YOUR TASK:
Tally the lines of the entries in which the string "Moderate" occurs, and say only how many.

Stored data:
━━━━━━━━━━━━━━━━━━━━

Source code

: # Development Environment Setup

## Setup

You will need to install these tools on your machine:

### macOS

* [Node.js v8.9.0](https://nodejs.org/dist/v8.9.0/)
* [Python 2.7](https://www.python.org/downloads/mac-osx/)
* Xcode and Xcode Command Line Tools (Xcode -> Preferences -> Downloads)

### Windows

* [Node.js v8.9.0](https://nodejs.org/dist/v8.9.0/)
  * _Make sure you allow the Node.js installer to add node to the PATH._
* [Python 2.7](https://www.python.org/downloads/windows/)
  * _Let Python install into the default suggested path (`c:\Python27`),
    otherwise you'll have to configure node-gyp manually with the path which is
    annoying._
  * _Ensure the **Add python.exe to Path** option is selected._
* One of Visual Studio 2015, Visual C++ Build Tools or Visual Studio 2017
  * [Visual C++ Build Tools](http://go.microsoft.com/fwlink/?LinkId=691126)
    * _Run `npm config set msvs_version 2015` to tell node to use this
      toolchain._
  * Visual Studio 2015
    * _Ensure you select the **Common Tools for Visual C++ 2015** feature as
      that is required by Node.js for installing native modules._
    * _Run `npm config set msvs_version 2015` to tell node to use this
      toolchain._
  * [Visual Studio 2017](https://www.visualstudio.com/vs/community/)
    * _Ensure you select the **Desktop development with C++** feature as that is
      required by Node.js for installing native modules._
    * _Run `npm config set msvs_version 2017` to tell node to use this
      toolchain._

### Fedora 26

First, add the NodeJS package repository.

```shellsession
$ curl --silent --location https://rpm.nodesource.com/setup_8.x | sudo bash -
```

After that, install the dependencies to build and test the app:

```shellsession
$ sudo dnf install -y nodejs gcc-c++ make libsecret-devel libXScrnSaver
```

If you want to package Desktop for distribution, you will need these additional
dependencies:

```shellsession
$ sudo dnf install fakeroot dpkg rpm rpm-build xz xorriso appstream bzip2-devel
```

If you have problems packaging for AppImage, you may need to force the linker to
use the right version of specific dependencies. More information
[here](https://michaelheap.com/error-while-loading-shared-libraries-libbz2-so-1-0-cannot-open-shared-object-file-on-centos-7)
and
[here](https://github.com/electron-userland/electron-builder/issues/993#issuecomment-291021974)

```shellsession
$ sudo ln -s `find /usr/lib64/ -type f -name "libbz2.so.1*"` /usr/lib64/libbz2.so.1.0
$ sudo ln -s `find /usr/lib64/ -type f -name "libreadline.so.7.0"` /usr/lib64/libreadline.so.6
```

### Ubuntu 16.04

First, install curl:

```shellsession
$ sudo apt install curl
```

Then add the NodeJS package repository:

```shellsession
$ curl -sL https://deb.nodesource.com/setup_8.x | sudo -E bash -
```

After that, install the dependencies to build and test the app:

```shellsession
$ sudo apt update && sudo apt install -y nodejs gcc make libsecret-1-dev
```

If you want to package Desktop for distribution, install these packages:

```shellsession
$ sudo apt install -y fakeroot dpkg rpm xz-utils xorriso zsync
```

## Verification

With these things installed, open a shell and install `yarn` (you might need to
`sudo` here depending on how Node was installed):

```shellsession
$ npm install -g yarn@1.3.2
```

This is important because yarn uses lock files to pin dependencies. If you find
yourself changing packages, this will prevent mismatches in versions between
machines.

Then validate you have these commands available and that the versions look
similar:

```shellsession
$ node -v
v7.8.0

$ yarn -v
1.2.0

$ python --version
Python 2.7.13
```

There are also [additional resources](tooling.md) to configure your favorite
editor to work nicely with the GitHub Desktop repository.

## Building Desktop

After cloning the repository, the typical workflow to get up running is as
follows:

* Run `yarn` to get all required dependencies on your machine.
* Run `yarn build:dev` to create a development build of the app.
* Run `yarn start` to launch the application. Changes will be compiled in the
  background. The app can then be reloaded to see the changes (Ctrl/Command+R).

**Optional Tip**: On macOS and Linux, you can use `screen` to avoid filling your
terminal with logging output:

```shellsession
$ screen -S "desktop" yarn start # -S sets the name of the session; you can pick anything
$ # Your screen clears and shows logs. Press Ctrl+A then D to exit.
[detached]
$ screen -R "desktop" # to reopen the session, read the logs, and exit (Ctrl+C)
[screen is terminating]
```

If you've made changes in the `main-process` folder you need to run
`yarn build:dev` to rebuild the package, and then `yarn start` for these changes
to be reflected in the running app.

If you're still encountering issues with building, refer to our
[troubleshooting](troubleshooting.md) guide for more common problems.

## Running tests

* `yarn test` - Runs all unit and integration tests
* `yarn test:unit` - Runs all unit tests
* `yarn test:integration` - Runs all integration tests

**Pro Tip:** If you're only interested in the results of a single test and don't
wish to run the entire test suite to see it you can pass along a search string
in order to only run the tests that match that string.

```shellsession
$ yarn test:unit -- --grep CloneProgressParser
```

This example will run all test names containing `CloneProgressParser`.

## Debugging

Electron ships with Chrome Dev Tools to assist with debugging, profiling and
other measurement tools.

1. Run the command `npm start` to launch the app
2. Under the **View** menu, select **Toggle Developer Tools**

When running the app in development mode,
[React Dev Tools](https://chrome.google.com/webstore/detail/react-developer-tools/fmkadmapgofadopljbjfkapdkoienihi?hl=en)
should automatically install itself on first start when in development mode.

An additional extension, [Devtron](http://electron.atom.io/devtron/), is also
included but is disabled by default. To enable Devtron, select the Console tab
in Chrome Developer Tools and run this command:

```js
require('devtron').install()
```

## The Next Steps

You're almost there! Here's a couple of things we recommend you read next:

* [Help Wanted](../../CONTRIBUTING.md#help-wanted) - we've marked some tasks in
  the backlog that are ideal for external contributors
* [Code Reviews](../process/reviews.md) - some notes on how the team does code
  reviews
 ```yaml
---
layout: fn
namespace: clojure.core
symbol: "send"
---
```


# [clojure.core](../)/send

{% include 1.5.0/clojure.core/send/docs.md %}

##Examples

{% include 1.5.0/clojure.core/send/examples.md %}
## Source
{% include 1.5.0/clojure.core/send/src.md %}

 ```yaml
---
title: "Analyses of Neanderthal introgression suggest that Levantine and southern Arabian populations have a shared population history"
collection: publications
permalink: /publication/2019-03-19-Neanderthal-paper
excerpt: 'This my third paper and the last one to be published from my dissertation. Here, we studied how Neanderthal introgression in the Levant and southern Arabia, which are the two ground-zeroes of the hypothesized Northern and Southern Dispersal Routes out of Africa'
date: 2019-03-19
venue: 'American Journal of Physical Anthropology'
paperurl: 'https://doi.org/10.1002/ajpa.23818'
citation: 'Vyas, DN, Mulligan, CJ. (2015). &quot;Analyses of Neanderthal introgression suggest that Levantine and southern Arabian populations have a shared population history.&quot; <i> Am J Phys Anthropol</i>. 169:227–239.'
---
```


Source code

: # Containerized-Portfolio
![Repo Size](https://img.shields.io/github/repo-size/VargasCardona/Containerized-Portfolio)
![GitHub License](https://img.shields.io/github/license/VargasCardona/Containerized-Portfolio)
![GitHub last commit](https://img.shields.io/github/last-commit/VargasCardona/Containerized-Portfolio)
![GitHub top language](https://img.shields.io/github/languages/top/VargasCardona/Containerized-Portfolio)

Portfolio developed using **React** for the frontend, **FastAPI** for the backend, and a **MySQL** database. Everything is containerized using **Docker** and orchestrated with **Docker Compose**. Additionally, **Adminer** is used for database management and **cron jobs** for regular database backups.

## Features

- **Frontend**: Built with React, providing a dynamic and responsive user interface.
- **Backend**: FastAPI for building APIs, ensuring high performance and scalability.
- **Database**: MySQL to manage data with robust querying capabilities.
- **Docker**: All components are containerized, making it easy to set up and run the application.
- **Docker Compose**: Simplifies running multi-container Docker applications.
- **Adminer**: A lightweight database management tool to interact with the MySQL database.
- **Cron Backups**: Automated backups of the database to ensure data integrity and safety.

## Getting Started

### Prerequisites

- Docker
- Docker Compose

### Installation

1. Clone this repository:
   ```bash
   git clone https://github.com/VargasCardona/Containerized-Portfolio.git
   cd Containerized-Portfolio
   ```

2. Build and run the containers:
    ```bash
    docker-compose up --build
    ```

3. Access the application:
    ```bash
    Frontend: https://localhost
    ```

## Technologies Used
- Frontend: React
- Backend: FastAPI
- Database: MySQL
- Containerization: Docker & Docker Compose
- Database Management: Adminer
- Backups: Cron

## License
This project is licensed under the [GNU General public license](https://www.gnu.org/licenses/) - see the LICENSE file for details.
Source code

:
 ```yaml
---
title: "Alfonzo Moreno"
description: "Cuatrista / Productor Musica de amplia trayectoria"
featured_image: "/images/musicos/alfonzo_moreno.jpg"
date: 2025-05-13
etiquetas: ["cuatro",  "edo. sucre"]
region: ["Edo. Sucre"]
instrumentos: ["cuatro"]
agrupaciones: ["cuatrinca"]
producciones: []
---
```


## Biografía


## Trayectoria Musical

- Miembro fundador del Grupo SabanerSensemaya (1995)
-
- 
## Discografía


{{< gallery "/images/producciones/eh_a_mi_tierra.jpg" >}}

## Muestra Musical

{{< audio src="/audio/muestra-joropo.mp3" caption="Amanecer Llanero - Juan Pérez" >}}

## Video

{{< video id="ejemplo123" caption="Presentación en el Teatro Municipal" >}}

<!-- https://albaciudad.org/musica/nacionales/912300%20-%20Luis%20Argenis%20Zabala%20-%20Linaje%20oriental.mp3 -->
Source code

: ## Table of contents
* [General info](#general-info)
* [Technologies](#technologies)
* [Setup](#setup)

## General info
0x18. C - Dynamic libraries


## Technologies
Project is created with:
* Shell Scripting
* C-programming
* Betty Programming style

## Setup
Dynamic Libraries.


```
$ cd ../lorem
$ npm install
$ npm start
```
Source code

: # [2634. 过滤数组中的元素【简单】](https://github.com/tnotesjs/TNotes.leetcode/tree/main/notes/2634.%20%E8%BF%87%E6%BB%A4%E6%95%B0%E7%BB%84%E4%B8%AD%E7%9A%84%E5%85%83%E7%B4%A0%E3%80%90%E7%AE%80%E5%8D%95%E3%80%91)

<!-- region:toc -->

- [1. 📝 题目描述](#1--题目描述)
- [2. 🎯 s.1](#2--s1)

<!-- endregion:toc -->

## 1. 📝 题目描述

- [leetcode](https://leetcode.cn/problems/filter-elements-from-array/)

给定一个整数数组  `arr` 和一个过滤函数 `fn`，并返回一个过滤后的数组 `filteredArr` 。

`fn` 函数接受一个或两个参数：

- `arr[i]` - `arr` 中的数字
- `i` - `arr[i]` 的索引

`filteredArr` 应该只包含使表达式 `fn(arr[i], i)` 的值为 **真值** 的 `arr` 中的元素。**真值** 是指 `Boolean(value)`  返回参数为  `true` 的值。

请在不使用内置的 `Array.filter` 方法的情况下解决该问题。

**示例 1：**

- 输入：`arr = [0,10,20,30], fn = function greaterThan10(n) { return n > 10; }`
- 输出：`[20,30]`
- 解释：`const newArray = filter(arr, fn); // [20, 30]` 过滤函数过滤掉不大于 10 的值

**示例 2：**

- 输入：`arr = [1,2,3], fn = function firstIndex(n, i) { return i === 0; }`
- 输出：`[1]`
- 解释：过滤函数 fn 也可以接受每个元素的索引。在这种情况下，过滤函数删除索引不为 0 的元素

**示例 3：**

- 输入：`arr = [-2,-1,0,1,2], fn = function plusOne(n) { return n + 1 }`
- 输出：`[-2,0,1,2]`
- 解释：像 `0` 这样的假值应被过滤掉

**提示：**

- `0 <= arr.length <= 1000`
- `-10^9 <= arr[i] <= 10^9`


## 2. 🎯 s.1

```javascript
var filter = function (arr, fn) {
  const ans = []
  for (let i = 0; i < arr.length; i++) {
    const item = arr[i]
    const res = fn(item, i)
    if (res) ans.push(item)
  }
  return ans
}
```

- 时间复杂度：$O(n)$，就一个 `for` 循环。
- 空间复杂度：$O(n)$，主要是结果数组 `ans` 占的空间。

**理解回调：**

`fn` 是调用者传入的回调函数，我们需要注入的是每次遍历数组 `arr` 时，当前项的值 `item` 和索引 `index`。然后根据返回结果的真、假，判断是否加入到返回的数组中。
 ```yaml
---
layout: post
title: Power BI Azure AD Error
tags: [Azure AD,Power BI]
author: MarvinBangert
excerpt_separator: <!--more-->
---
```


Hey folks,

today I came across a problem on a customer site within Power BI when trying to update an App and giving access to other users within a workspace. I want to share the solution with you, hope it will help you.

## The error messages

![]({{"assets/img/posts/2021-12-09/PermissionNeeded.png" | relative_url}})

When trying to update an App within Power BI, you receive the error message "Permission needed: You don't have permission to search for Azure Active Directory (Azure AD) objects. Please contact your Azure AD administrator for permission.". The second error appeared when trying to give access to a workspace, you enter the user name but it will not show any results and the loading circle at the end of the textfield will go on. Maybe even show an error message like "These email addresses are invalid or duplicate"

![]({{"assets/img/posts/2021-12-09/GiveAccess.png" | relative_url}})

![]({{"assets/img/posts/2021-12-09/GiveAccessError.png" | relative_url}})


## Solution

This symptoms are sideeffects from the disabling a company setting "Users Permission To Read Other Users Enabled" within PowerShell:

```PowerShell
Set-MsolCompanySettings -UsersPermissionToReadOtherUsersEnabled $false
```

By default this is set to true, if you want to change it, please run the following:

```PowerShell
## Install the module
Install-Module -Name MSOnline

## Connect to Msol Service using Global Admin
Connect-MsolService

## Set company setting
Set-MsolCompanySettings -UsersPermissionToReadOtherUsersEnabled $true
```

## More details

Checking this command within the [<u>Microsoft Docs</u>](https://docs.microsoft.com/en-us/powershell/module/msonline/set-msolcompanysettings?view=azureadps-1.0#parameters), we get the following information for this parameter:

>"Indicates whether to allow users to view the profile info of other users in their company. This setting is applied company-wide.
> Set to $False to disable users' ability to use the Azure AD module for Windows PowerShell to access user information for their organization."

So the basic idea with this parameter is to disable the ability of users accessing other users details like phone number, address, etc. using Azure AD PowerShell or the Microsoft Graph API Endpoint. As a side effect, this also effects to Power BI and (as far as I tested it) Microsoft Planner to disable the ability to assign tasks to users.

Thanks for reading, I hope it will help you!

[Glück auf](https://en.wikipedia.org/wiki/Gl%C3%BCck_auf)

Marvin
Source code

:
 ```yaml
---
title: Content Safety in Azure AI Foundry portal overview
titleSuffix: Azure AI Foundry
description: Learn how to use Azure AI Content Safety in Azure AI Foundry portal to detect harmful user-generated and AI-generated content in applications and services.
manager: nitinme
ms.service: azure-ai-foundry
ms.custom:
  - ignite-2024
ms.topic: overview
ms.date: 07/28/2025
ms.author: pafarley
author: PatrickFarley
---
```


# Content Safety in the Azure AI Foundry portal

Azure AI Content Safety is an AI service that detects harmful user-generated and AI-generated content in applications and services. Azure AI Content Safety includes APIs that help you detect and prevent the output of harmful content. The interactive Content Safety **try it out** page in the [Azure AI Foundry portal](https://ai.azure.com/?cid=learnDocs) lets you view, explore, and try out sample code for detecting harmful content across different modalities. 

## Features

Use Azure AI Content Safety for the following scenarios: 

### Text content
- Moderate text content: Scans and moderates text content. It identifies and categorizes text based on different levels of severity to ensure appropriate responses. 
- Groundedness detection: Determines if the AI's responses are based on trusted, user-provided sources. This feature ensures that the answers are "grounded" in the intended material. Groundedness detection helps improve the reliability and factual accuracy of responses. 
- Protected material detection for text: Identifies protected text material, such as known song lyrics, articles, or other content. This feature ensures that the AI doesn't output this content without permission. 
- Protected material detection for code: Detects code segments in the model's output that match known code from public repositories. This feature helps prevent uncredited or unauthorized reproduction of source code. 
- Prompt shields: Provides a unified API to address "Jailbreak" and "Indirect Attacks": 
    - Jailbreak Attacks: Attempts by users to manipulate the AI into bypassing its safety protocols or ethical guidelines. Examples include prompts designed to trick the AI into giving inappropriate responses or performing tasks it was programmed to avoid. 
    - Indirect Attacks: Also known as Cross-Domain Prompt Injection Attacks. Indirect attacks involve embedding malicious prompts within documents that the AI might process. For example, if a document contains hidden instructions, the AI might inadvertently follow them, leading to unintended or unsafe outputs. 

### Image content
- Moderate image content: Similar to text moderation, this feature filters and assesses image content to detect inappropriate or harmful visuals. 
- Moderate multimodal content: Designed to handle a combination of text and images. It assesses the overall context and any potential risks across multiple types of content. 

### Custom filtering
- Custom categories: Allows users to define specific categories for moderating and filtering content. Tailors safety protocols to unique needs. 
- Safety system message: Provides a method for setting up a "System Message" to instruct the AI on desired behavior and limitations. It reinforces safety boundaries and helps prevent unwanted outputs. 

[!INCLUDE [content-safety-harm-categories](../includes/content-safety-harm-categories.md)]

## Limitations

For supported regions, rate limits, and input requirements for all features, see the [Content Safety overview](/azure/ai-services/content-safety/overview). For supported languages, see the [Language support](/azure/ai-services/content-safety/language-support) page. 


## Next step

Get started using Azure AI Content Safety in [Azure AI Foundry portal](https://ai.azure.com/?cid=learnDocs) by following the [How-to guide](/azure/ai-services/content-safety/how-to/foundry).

━━━━━━━━━━━━━━━━━━━━

WRITTEN SOLUTION:
3